▸ **EXERCISE**:
Nothing but the lines below, from the first through the line containing "這些縮略字與日俱增，並與表情", should be set down, each one exactly and without pictures.

▸ **EXERCISE INPUTS**:
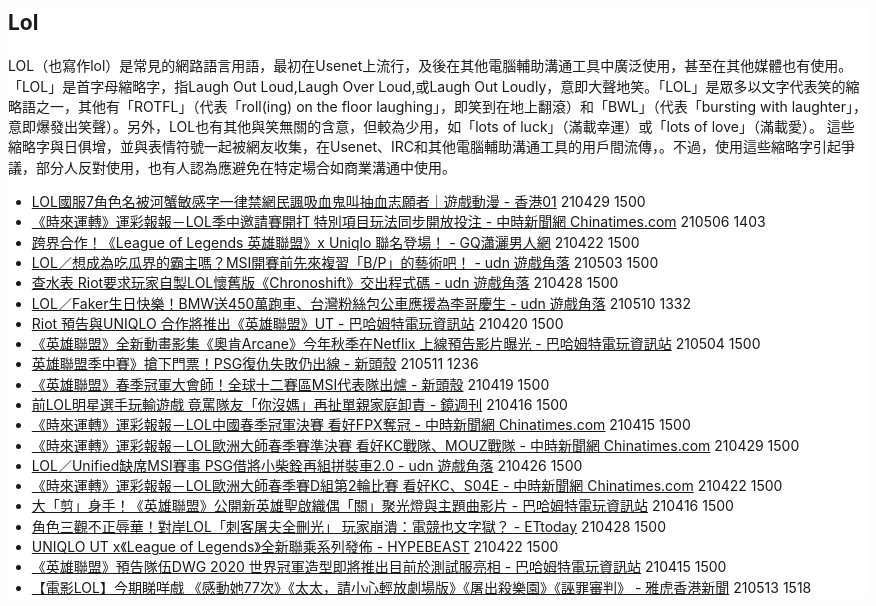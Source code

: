 ## Lol

LOL（也寫作lol）是常見的網路語言用語，最初在Usenet上流行，及後在其他電腦輔助溝通工具中廣泛使用，甚至在其他媒體也有使用。「LOL」是首字母縮略字，指Laugh Out Loud,Laugh Over Loud,或Laugh Out Loudly，意即大聲地笑。「LOL」是眾多以文字代表笑的縮略語之一，其他有「ROTFL」（代表「roll(ing) on the floor laughing」，即笑到在地上翻滾）和「BWL」（代表「bursting with laughter」，意即爆發出笑聲）。另外，LOL也有其他與笑無關的含意，但較為少用，如「lots of luck」（滿載幸運）或「lots of love」（滿載愛）。
這些縮略字與日俱增，並與表情符號一起被網友收集，在Usenet、IRC和其他電腦輔助溝通工具的用戶間流傳，。不過，使用這些縮略字引起爭議，部分人反對使用，也有人認為應避免在特定場合如商業溝通中使用。
- [LOL國服7角色名被河蟹敏感字一律禁網民諷吸血鬼叫抽血志願者｜遊戲動漫 - 香港01](https://www.hk01.com/%E6%95%B8%E7%A2%BC%E7%94%9F%E6%B4%BB/618554/lol%E5%9C%8B%E6%9C%8D%E6%B2%B3%E8%9F%B97%E8%A7%92%E8%89%B2%E5%90%8D-%E7%98%9F%E7%96%AB%E7%AD%89%E5%AD%97%E4%B8%80%E5%BE%8B%E7%A6%81-%E7%B6%B2%E6%B0%91%E5%98%B2%E5%90%B8%E8%A1%80%E9%AC%BC%E5%8F%AB%E6%8A%BD%E8%A1%80%E5%BF%97%E9%A1%98%E8%80%85 "LOL國服7角色名被河蟹敏感字一律禁網民諷吸血鬼叫抽血志願者｜遊戲動漫 - 香港01") 210429 1500
- [《時來運轉》運彩報報－LOL季中邀請賽開打 特別項目玩法同步開放投注 - 中時新聞網 Chinatimes.com](https://www.chinatimes.com/realtimenews/20210506003146-260403 "《時來運轉》運彩報報－LOL季中邀請賽開打 特別項目玩法同步開放投注 - 中時新聞網 Chinatimes.com") 210506 1403
- [跨界合作！《League of Legends 英雄聯盟》x Uniqlo 聯名登場！ - GQ瀟灑男人網](https://www.gq.com.tw/fashion/article/%E8%8B%B1%E9%9B%84%E8%81%AF%E7%9B%9F-leagueoflegends-uniqlo-%E8%81%AF%E5%90%8D "跨界合作！《League of Legends 英雄聯盟》x Uniqlo 聯名登場！ - GQ瀟灑男人網") 210422 1500
- [LOL／想成為吃瓜界的霸主嗎？MSI開賽前先來複習「B/P」的藝術吧！ - udn 遊戲角落](https://game.udn.com/game/story/122090/5430637?from=udn-indexlistnews_ch2003 "LOL／想成為吃瓜界的霸主嗎？MSI開賽前先來複習「B/P」的藝術吧！ - udn 遊戲角落") 210503 1500
- [查水表 Riot要求玩家自製LOL懷舊版《Chronoshift》交出程式碼 - udn 遊戲角落](https://game.udn.com/game/story/10453/5418725 "查水表 Riot要求玩家自製LOL懷舊版《Chronoshift》交出程式碼 - udn 遊戲角落") 210428 1500
- [LOL／Faker生日快樂！BMW送450萬跑車、台灣粉絲包公車應援為李哥慶生 - udn 遊戲角落](https://game.udn.com/game/story/120999/5446331 "LOL／Faker生日快樂！BMW送450萬跑車、台灣粉絲包公車應援為李哥慶生 - udn 遊戲角落") 210510 1332
- [Riot 預告與UNIQLO 合作將推出《英雄聯盟》UT - 巴哈姆特電玩資訊站](https://gnn.gamer.com.tw/detail.php?sn=213844 "Riot 預告與UNIQLO 合作將推出《英雄聯盟》UT - 巴哈姆特電玩資訊站") 210420 1500
- [《英雄聯盟》全新動畫影集《奧肯Arcane》今年秋季在Netflix 上線預告影片曝光 - 巴哈姆特電玩資訊站](https://gnn.gamer.com.tw/detail.php?sn=214468 "《英雄聯盟》全新動畫影集《奧肯Arcane》今年秋季在Netflix 上線預告影片曝光 - 巴哈姆特電玩資訊站") 210504 1500
- [英雄聯盟季中賽》搶下門票！PSG復仇失敗仍出線 - 新頭殼](https://newtalk.tw/news/view/2021-05-11/571284 "英雄聯盟季中賽》搶下門票！PSG復仇失敗仍出線 - 新頭殼") 210511 1236
- [《英雄聯盟》春季冠軍大會師！全球十二賽區MSI代表隊出爐 - 新頭殼](https://newtalk.tw/news/view/2021-04-19/565389 "《英雄聯盟》春季冠軍大會師！全球十二賽區MSI代表隊出爐 - 新頭殼") 210419 1500
- [前LOL明星選手玩輸遊戲 竟罵隊友「你沒媽」再扯單親家庭卸責 - 鏡週刊](https://www.mirrormedia.mg/story/20210416web016/ "前LOL明星選手玩輸遊戲 竟罵隊友「你沒媽」再扯單親家庭卸責 - 鏡週刊") 210416 1500
- [《時來運轉》運彩報報－LOL中國春季冠軍決賽 看好FPX奪冠 - 中時新聞網 Chinatimes.com](https://www.chinatimes.com/realtimenews/20210415004661-260403 "《時來運轉》運彩報報－LOL中國春季冠軍決賽 看好FPX奪冠 - 中時新聞網 Chinatimes.com") 210415 1500
- [《時來運轉》運彩報報－LOL歐洲大師春季賽準決賽 看好KC戰隊、MOUZ戰隊 - 中時新聞網 Chinatimes.com](https://www.chinatimes.com/realtimenews/20210429002885-260403 "《時來運轉》運彩報報－LOL歐洲大師春季賽準決賽 看好KC戰隊、MOUZ戰隊 - 中時新聞網 Chinatimes.com") 210429 1500
- [LOL／Unified缺席MSI賽事 PSG借將小柴銓再組拼裝車2.0 - udn 遊戲角落](https://game.udn.com/game/story/120999/5414575 "LOL／Unified缺席MSI賽事 PSG借將小柴銓再組拼裝車2.0 - udn 遊戲角落") 210426 1500
- [《時來運轉》運彩報報－LOL歐洲大師春季賽D組第2輪比賽 看好KC、S04E - 中時新聞網 Chinatimes.com](https://www.chinatimes.com/realtimenews/20210422003011-260403 "《時來運轉》運彩報報－LOL歐洲大師春季賽D組第2輪比賽 看好KC、S04E - 中時新聞網 Chinatimes.com") 210422 1500
- [大「剪」身手！《英雄聯盟》公開新英雄聖啟織偶「關」聚光燈與主題曲影片 - 巴哈姆特電玩資訊站](https://gnn.gamer.com.tw/detail.php?sn=213687 "大「剪」身手！《英雄聯盟》公開新英雄聖啟織偶「關」聚光燈與主題曲影片 - 巴哈姆特電玩資訊站") 210416 1500
- [角色三觀不正辱華！對岸LOL「刺客屠夫全刪光」 玩家崩潰：電競也文字獄？ - ETtoday](https://www.ettoday.net/dalemon/post/54212 "角色三觀不正辱華！對岸LOL「刺客屠夫全刪光」 玩家崩潰：電競也文字獄？ - ETtoday") 210428 1500
- [UNIQLO UT x《League of Legends》全新聯乘系列發佈 - HYPEBEAST](https://hypebeast.com/zh/2021/4/league-of-legends-uniqlo-ut-collection-release-info "UNIQLO UT x《League of Legends》全新聯乘系列發佈 - HYPEBEAST") 210422 1500
- [《英雄聯盟》預告隊伍DWG 2020 世界冠軍造型即將推出目前於測試服亮相 - 巴哈姆特電玩資訊站](https://gnn.gamer.com.tw/detail.php?sn=213630 "《英雄聯盟》預告隊伍DWG 2020 世界冠軍造型即將推出目前於測試服亮相 - 巴哈姆特電玩資訊站") 210415 1500
- [【電影LOL】今期睇咩戲 《感動她77次》《太太，請小心輕放劇場版》《屠出殺樂園》《誣罪審判》 - 雅虎香港新聞](https://hk.news.yahoo.com/%E3%80%90%E9%9B%BB%E5%BD%B1lol%E3%80%91%E4%BB%8A%E6%9C%9F%E7%9D%87%E5%92%A9%E6%88%B2-%E3%80%8A%E6%84%9F%E5%8B%95%E5%A5%B9-77-%E6%AC%A1%E3%80%8B%E3%80%8A%E5%A4%AA%E5%A4%AA%EF%BC%8C%E8%AB%8B%E5%B0%8F%E5%BF%83%E8%BC%95%E6%94%BE%E5%8A%87%E5%A0%B4%E7%89%88%E3%80%8B%E3%80%8A%E5%B1%A0%E5%87%BA%E6%AE%BA%E6%A8%82%E5%9C%92%E3%80%8B%E3%80%8A%E8%AA%A3%E7%BD%AA%E5%AF%A9%E5%88%A4%E3%80%8B-071822278.html "【電影LOL】今期睇咩戲 《感動她77次》《太太，請小心輕放劇場版》《屠出殺樂園》《誣罪審判》 - 雅虎香港新聞") 210513 1518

▸ **ANSWER SPACE**:
Source code

: ## Lol

LOL（也寫作lol）是常見的網路語言用語，最初在Usenet上流行，及後在其他電腦輔助溝通工具中廣泛使用，甚至在其他媒體也有使用。「LOL」是首字母縮略字，指Laugh Out Loud,Laugh Over Loud,或Laugh Out Loudly，意即大聲地笑。「LOL」是眾多以文字代表笑的縮略語之一，其他有「ROTFL」（代表「roll(ing) on the floor laughing」，即笑到在地上翻滾）和「BWL」（代表「bursting with laughter」，意即爆發出笑聲）。另外，LOL也有其他與笑無關的含意，但較為少用，如「lots of luck」（滿載幸運）或「lots of love」（滿載愛）。
這些縮略字與日俱增，並與表情符號一起被網友收集，在Usenet、IRC和其他電腦輔助溝通工具的用戶間流傳，。不過，使用這些縮略字引起爭議，部分人反對使用，也有人認為應避免在特定場合如商業溝通中使用。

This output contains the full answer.